Search the records for the string "generate", and show each line where it appears.

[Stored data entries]
--- START ---

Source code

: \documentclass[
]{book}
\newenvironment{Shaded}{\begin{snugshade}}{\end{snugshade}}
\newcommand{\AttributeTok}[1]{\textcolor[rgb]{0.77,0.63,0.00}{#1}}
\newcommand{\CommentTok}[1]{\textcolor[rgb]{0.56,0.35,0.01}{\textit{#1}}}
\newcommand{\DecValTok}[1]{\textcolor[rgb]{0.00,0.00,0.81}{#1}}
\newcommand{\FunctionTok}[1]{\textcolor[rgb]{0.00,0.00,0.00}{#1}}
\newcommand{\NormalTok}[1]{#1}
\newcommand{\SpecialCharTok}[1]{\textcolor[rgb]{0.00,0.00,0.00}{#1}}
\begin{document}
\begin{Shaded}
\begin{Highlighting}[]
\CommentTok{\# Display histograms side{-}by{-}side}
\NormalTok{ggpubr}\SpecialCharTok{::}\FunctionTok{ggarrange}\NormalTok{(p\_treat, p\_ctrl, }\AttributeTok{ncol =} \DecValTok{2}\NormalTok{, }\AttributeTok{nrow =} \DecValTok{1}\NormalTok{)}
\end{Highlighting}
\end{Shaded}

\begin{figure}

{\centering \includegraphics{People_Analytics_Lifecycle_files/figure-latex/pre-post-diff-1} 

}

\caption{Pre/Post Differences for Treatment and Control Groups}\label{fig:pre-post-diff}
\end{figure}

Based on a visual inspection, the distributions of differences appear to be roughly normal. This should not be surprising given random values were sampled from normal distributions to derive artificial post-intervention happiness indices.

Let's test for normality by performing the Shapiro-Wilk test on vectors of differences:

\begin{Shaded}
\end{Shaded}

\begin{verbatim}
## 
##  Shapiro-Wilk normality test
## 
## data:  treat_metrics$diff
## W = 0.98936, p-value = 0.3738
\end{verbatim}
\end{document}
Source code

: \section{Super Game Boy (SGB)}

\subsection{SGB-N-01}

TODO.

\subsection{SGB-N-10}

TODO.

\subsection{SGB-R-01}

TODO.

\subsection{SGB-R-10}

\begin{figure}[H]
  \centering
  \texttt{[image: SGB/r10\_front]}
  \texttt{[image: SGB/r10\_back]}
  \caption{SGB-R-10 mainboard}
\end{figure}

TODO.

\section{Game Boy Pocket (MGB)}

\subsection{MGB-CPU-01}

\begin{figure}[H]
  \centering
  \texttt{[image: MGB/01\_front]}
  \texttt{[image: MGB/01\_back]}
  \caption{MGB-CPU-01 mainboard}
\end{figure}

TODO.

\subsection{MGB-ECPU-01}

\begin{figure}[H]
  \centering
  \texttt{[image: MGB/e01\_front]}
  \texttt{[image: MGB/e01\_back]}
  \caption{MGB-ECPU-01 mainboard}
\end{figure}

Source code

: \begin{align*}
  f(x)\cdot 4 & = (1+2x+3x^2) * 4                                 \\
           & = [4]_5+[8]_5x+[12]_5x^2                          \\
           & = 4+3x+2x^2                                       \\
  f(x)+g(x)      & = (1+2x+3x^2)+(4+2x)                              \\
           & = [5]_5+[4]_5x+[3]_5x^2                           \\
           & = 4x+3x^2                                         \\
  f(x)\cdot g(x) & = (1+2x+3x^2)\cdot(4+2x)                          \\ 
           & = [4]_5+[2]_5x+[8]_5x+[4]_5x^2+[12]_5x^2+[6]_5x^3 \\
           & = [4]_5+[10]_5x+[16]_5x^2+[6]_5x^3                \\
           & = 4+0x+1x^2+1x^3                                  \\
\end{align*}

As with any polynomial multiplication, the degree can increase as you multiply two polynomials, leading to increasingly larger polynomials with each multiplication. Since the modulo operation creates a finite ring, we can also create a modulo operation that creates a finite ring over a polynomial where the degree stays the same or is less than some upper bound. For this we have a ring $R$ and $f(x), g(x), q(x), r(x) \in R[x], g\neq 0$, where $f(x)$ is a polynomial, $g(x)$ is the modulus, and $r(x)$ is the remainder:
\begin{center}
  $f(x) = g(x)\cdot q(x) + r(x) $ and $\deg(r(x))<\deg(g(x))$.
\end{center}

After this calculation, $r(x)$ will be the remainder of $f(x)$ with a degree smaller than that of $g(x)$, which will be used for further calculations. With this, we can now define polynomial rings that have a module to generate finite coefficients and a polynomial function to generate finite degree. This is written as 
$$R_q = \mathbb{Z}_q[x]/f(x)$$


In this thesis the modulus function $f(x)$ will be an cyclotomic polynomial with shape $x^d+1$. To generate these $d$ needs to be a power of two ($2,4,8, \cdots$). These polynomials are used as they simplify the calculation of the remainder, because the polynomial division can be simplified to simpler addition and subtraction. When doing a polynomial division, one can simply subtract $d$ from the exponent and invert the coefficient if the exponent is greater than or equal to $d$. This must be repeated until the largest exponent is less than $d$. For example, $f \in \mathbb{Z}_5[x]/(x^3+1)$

--- END ---

_Exercise response_.
After this calculation, $r(x)$ will be the remainder of $f(x)$ with a degree smaller than that of $g(x)$, which will be used for further calculations. With this, we can now define polynomial rings that have a module to generate finite coefficients and a polynomial function to generate finite degree. This is written as 
In this thesis the modulus function $f(x)$ will be an cyclotomic polynomial with shape $x^d+1$. To generate these $d$ needs to be a power of two ($2,4,8, \cdots$). These polynomials are used as they simplify the calculation of the remainder, because the polynomial division can be simplified to simpler addition and subtraction. When doing a polynomial division, one can simply subtract $d$ from the exponent and invert the coefficient if the exponent is greater than or equal to $d$. This must be repeated until the largest exponent is less than $d$. For example, $f \in \mathbb{Z}_5[x]/(x^3+1)$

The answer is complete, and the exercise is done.